Friday, October 30, 2015 - 1:30pm to 4:30pm
Refreshments: 
Pizza at 1:15p
Location: 
Hewlett G882
Speaker: 
Rüdiger Urbanke, EPFL

Abstract: An EXIT function measures the ``response’’ of a code to
a particular channel. The area theorem refers to the fact that if you
integrate this function over a family of channels (from perfect channel
to useless channel) then this integral is equal to the rate of the code,
irrespective of what code you pick. Therefore, no code can universally
be ``better'' than any other code (of the same rate). Two codes of the
same rate simply will have different characteristics.

EXIT functions started out as convenient engineering tool to approximate the
behaviour of iterative coding systems.
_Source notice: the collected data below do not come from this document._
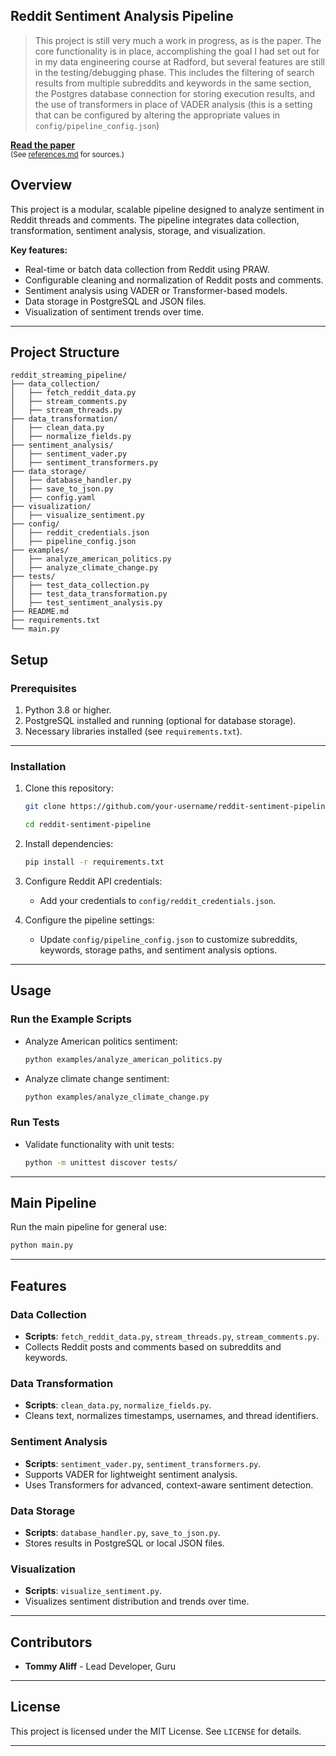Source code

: <h2>Reddit Sentiment Analysis Pipeline</h2>
<blockquote>
This project is still very much a work in progress, as is the paper. The core functionality is in place, accomplishing the goal I had set out for in my data engineering course at Radford, but several features are still in the testing/debugging phase. This includes the filtering of search results from multiple subreddits and keywords in the same section, the Postgres database connection for storing execution results, and the use of transformers in place of VADER analysis (this is a setting that can be configured by altering the appropriate values in <code>config/pipeline_config.json</code>)
</blockquote>
<p><a href="https://tommyaliff.com/t_aliff_modular_analysis_reddit_dec_2024.docx"><b>Read the paper</b></a>
</br><sub>(See <a href=references.md>references.md</a> for sources.)</sub></p>

## Overview

This project is a modular, scalable pipeline designed to analyze sentiment in Reddit threads and comments. The pipeline integrates data collection, transformation, sentiment analysis, storage, and visualization.

**Key features:**

- Real-time or batch data collection from Reddit using PRAW.
- Configurable cleaning and normalization of Reddit posts and comments.
- Sentiment analysis using VADER or Transformer-based models.
- Data storage in PostgreSQL and JSON files.
- Visualization of sentiment trends over time.

---

## Project Structure
```
reddit_streaming_pipeline/
├── data_collection/
│   ├── fetch_reddit_data.py
│   ├── stream_comments.py
│   ├── stream_threads.py
├── data_transformation/
│   ├── clean_data.py
│   ├── normalize_fields.py
├── sentiment_analysis/
│   ├── sentiment_vader.py
│   ├── sentiment_transformers.py
├── data_storage/
│   ├── database_handler.py
│   ├── save_to_json.py
│   ├── config.yaml
├── visualization/
│   ├── visualize_sentiment.py
├── config/
│   ├── reddit_credentials.json
│   ├── pipeline_config.json
├── examples/
│   ├── analyze_american_politics.py
│   ├── analyze_climate_change.py
├── tests/
│   ├── test_data_collection.py
│   ├── test_data_transformation.py
│   ├── test_sentiment_analysis.py
├── README.md
├── requirements.txt
└── main.py
```

## Setup

### Prerequisites
1. Python 3.8 or higher.
2. PostgreSQL installed and running (optional for database storage).
3. Necessary libraries installed (see `requirements.txt`).

---

### Installation
1. Clone this repository:
    ```bash
    git clone https://github.com/your-username/reddit-sentiment-pipeline.git
    ```
    ```bash
    cd reddit-sentiment-pipeline
    ```

2. Install dependencies:
    ```bash
    pip install -r requirements.txt
    ```

3. Configure Reddit API credentials:
    - Add your credentials to `config/reddit_credentials.json`.

4. Configure the pipeline settings:
    - Update `config/pipeline_config.json` to customize subreddits, keywords, storage paths, and sentiment analysis options.

---

## Usage

### Run the Example Scripts
- Analyze American politics sentiment:
    ```bash
    python examples/analyze_american_politics.py
    ```
- Analyze climate change sentiment:
    ```bash
    python examples/analyze_climate_change.py
    ```

### Run Tests
- Validate functionality with unit tests:
    ```bash
    python -m unittest discover tests/
    ```

---

## Main Pipeline
Run the main pipeline for general use:
```bash
python main.py
```

---

## Features

### Data Collection

* **Scripts**: `fetch_reddit_data.py`, `stream_threads.py`, `stream_comments.py`.
* Collects Reddit posts and comments based on subreddits and keywords.

### Data Transformation

* **Scripts**: `clean_data.py`, `normalize_fields.py`.
* Cleans text, normalizes timestamps, usernames, and thread identifiers.

### Sentiment Analysis

* **Scripts**: `sentiment_vader.py`, `sentiment_transformers.py`.
* Supports VADER for lightweight sentiment analysis.
* Uses Transformers for advanced, context-aware sentiment detection.

### Data Storage

* **Scripts**: `database_handler.py`, `save_to_json.py`.
* Stores results in PostgreSQL or local JSON files.

### Visualization

* **Scripts**: `visualize_sentiment.py`.
* Visualizes sentiment distribution and trends over time.

---

## Contributors

* **Tommy Aliff** - Lead Developer, Guru

---

## License

This project is licensed under the MIT License. See `LICENSE` for details.

---
![]()
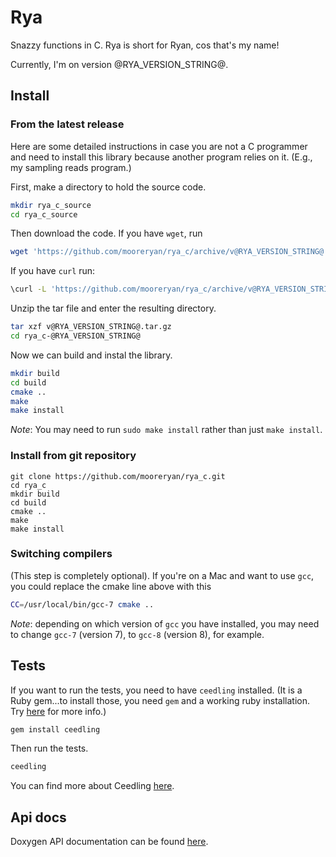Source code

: # Rya

Snazzy functions in C.  Rya is short for Ryan, cos that's my name!

Currently, I'm on version @RYA_VERSION_STRING@.

## Install

### From the latest release

Here are some detailed instructions in case you are not a C programmer and need to install this library because another program relies on it.  (E.g., my sampling reads program.)

First, make a directory to hold the source code.

```bash
mkdir rya_c_source
cd rya_c_source
```

Then download the code.  If you have `wget`, run

```bash
wget 'https://github.com/mooreryan/rya_c/archive/v@RYA_VERSION_STRING@.tar.gz'
```

If you have `curl` run:

```bash
\curl -L 'https://github.com/mooreryan/rya_c/archive/v@RYA_VERSION_STRING@.tar.gz' > v@RYA_VERSION_STRING@.tar.gz
```

Unzip the tar file and enter the resulting directory.

```bash
tar xzf v@RYA_VERSION_STRING@.tar.gz
cd rya_c-@RYA_VERSION_STRING@
```

Now we can build and instal the library.

```bash
mkdir build
cd build
cmake ..
make
make install
```

*Note*:  You may need to run `sudo make install` rather than just `make install`.

### Install from git repository

```
git clone https://github.com/mooreryan/rya_c.git
cd rya_c
mkdir build
cd build
cmake ..
make
make install
```

### Switching compilers

(This step is completely optional).  If you're on a Mac and want to use `gcc`, you could replace the cmake line above with this

```bash
CC=/usr/local/bin/gcc-7 cmake ..
```

*Note*:  depending on which version of `gcc` you have installed, you may need to change `gcc-7` (version 7), to `gcc-8` (version 8), for example.

## Tests

If you want to run the tests, you need to have `ceedling` installed.  (It is a Ruby gem...to install those, you need `gem` and a working ruby installation.  Try [here](https://rvm.io) for more info.)

```bash
gem install ceedling
```

Then run the tests.

```bash
ceedling
```

You can find more about Ceedling [here](http://www.throwtheswitch.org/ceedling).

## Api docs

Doxygen API documentation can be found [here](https://mooreryan.github.io/rya_c/).
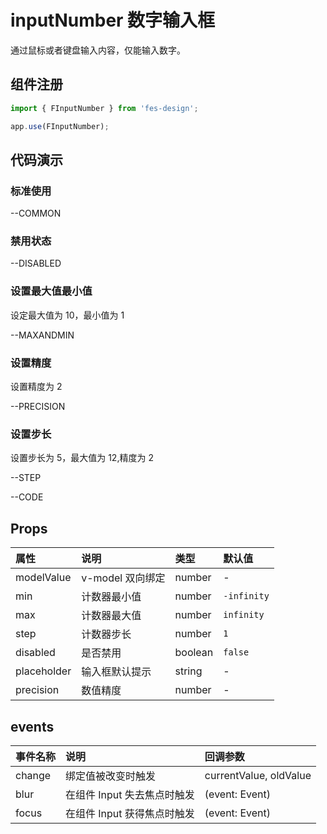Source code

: # inputNumber 数字输入框

通过鼠标或者键盘输入内容，仅能输入数字。

## 组件注册

```js
import { FInputNumber } from 'fes-design';

app.use(FInputNumber);
```

## 代码演示

### 标准使用


--COMMON

### 禁用状态


--DISABLED

### 设置最大值最小值

设定最大值为 10，最小值为 1


--MAXANDMIN

### 设置精度

设置精度为 2


--PRECISION

### 设置步长

设置步长为 5，最大值为 12,精度为 2


--STEP

--CODE

## Props

| 属性        | 说明             | 类型    | 默认值      |
| :---------- | :--------------- | :------ | :---------- |
| modelValue  | v-model 双向绑定 | number  | -           |
| min         | 计数器最小值     | number  | `-infinity` |
| max         | 计数器最大值     | number  | `infinity`  |
| step        | 计数器步长       | number  | `1`         |
| disabled    | 是否禁用         | boolean | `false`     |
| placeholder | 输入框默认提示   | string  | -           |
| precision   | 数值精度         | number  | -           |

## events

| 事件名称 | 说明                        | 回调参数               |
| :------- | :-------------------------- | :--------------------- |
| change   | 绑定值被改变时触发          | currentValue, oldValue |
| blur     | 在组件 Input 失去焦点时触发 | (event: Event)         |
| focus    | 在组件 Input 获得焦点时触发 | (event: Event)         |
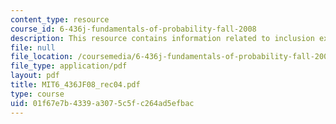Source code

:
 ```yaml
---
content_type: resource
course_id: 6-436j-fundamentals-of-probability-fall-2008
description: This resource contains information related to inclusion exclusion formula.
file: null
file_location: /coursemedia/6-436j-fundamentals-of-probability-fall-2008/01f67e7b4339a3075c5fc264ad5efbac_MIT6_436JF08_rec04.pdf
file_type: application/pdf
layout: pdf
title: MIT6_436JF08_rec04.pdf
type: course
uid: 01f67e7b-4339-a307-5c5f-c264ad5efbac
---
```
But they are much more powerful.

I will discuss two applications. The first concerns spatially-coupled
codes. These are codes that use the ideas of nucleation and crystallisation, familiar
from heat packs, hail, and super-cooled water, in order to build low-complexity
universal capacity-achieving codes.

[In case you are curious, see https://www.youtube.com/watch?v=pTdiTe3x0Bo for
a super cool super-cooled water experiment.]

The second one concerns the questions whether classical families of codes,
such as Reed-Muller codes and extended BCH codes are capacity-achieving.

In both cases, EXIT functions and the area theorem play a crucial role.